── Data under study
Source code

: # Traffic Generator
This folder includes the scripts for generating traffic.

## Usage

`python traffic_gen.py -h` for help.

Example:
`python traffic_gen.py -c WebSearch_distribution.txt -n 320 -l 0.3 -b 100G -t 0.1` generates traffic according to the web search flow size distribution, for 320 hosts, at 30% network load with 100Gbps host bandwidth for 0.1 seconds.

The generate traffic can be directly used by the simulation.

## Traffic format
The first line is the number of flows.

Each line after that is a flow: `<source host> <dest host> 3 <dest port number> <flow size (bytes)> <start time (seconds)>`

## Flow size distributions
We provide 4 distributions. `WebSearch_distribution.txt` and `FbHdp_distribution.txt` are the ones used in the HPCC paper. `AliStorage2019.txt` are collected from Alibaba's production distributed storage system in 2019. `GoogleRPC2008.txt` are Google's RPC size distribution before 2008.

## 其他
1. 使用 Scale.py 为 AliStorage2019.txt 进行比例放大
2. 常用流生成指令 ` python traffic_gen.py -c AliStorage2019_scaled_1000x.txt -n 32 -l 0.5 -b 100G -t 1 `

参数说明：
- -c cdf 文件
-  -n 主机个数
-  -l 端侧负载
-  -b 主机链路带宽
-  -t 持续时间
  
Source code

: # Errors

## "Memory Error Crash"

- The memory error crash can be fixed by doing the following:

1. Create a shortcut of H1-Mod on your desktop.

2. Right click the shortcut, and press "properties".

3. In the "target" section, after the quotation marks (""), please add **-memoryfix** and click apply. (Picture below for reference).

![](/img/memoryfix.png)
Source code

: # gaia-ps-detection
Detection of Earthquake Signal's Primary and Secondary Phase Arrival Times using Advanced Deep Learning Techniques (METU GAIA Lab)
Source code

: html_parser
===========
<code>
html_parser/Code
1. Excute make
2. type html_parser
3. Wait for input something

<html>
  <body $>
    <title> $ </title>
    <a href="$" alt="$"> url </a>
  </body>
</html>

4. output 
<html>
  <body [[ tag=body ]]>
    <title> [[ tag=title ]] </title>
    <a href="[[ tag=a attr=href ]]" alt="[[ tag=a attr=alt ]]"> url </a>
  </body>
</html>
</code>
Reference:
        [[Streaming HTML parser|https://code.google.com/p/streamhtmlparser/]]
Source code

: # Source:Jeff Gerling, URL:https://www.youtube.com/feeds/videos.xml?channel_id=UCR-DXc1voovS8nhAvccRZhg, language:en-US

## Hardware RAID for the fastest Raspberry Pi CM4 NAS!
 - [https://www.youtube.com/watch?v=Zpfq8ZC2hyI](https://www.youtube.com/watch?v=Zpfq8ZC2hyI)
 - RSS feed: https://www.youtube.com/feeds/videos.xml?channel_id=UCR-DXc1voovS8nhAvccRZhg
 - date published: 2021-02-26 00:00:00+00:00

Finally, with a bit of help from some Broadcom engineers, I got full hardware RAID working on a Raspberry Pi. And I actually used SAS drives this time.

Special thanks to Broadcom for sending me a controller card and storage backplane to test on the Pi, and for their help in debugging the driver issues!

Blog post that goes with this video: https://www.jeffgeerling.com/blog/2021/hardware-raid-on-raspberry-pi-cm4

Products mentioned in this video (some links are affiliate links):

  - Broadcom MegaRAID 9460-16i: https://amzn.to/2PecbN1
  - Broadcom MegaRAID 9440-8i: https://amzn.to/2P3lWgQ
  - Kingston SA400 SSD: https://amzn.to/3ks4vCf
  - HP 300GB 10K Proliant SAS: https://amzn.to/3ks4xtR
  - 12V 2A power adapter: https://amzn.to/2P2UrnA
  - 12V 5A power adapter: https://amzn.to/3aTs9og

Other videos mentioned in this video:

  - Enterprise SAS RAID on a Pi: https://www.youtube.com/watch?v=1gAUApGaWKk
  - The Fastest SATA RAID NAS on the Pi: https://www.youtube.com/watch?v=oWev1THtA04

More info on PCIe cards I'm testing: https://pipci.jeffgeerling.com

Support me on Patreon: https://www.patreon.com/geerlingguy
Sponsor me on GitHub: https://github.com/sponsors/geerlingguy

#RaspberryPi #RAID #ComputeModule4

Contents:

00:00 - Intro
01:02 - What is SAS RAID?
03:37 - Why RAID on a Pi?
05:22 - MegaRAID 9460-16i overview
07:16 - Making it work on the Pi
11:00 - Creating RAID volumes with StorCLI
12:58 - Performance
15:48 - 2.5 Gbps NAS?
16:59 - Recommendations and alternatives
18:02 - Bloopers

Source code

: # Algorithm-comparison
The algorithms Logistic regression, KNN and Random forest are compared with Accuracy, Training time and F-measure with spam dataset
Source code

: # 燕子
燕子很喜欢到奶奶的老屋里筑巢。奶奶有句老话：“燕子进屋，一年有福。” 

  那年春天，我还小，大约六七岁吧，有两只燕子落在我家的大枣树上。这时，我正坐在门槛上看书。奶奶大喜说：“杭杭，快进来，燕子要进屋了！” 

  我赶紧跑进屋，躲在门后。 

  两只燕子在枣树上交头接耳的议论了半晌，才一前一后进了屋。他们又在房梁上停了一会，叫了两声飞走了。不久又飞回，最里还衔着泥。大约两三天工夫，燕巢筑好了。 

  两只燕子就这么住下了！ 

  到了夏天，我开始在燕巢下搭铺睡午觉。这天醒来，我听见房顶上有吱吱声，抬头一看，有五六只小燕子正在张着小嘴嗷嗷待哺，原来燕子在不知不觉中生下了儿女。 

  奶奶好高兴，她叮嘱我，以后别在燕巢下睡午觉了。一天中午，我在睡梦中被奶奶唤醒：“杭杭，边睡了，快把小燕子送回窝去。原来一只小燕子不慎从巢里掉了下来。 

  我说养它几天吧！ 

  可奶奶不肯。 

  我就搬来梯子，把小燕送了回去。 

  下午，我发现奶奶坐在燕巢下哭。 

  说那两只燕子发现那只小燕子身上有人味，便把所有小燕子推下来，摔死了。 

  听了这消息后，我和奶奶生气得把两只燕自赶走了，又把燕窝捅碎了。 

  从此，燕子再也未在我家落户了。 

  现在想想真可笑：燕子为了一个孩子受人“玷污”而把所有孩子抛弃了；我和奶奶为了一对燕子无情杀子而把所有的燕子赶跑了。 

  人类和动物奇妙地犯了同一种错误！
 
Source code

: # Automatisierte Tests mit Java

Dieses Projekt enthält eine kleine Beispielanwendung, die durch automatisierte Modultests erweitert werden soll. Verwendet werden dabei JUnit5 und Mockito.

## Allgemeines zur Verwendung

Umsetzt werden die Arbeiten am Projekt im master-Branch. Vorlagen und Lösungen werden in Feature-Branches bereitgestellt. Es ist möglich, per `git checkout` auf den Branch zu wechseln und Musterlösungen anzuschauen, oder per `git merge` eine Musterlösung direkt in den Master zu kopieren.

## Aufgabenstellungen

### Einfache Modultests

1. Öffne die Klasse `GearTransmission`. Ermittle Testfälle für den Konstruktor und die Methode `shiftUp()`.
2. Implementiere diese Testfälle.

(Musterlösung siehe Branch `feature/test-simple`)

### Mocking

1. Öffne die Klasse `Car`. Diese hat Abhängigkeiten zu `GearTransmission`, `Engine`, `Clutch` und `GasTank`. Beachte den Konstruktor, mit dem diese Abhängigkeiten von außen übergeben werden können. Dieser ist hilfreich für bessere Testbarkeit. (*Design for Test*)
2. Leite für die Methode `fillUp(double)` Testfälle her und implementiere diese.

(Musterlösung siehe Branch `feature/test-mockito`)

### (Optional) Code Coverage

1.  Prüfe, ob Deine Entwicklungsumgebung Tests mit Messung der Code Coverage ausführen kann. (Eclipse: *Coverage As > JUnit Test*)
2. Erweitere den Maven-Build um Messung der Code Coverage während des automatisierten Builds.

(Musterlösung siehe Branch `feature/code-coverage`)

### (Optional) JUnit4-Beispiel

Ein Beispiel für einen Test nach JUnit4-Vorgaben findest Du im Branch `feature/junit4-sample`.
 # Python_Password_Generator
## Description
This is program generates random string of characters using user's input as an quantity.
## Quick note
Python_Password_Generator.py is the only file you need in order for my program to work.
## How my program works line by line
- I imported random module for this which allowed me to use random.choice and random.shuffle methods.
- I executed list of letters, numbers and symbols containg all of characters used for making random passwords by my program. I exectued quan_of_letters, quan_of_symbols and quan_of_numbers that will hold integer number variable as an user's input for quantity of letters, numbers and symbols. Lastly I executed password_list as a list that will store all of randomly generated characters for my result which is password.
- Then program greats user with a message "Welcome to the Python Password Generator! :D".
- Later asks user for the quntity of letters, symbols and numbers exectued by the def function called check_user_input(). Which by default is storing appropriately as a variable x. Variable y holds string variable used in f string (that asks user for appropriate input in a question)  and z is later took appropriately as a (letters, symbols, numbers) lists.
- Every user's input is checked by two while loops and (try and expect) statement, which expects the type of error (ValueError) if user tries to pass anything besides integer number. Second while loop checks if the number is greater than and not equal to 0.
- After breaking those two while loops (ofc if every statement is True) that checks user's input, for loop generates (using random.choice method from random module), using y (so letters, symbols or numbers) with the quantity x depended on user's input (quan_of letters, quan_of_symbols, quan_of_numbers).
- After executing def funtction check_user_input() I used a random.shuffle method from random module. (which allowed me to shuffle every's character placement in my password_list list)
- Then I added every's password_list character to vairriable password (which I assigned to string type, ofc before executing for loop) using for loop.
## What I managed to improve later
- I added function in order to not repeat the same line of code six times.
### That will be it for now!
────
Description of the task.
In the data above, find the line that contains "html_parser/Code" and the line that contains "- Broadcom MegaRAID 9440-8i: https://amzn.to/2P3lWgQ". Repeat exactly those lines and every line between them, and only those.

Solution.
html_parser/Code
1. Excute make
2. type html_parser
3. Wait for input something

<html>
  <body $>
    <title> $ </title>
    <a href="$" alt="$"> url </a>
  </body>
</html>

4. output 
<html>
  <body [[ tag=body ]]>
    <title> [[ tag=title ]] </title>
    <a href="[[ tag=a attr=href ]]" alt="[[ tag=a attr=alt ]]"> url </a>
  </body>
</html>
</code>
Reference:
        [[Streaming HTML parser|https://code.google.com/p/streamhtmlparser/]]
Source code

: # Source:Jeff Gerling, URL:https://www.youtube.com/feeds/videos.xml?channel_id=UCR-DXc1voovS8nhAvccRZhg, language:en-US

## Hardware RAID for the fastest Raspberry Pi CM4 NAS!
 - [https://www.youtube.com/watch?v=Zpfq8ZC2hyI](https://www.youtube.com/watch?v=Zpfq8ZC2hyI)
 - RSS feed: https://www.youtube.com/feeds/videos.xml?channel_id=UCR-DXc1voovS8nhAvccRZhg
 - date published: 2021-02-26 00:00:00+00:00

Finally, with a bit of help from some Broadcom engineers, I got full hardware RAID working on a Raspberry Pi. And I actually used SAS drives this time.

Special thanks to Broadcom for sending me a controller card and storage backplane to test on the Pi, and for their help in debugging the driver issues!

Blog post that goes with this video: https://www.jeffgeerling.com/blog/2021/hardware-raid-on-raspberry-pi-cm4

Products mentioned in this video (some links are affiliate links):

  - Broadcom MegaRAID 9460-16i: https://amzn.to/2PecbN1
  - Broadcom MegaRAID 9440-8i: https://amzn.to/2P3lWgQ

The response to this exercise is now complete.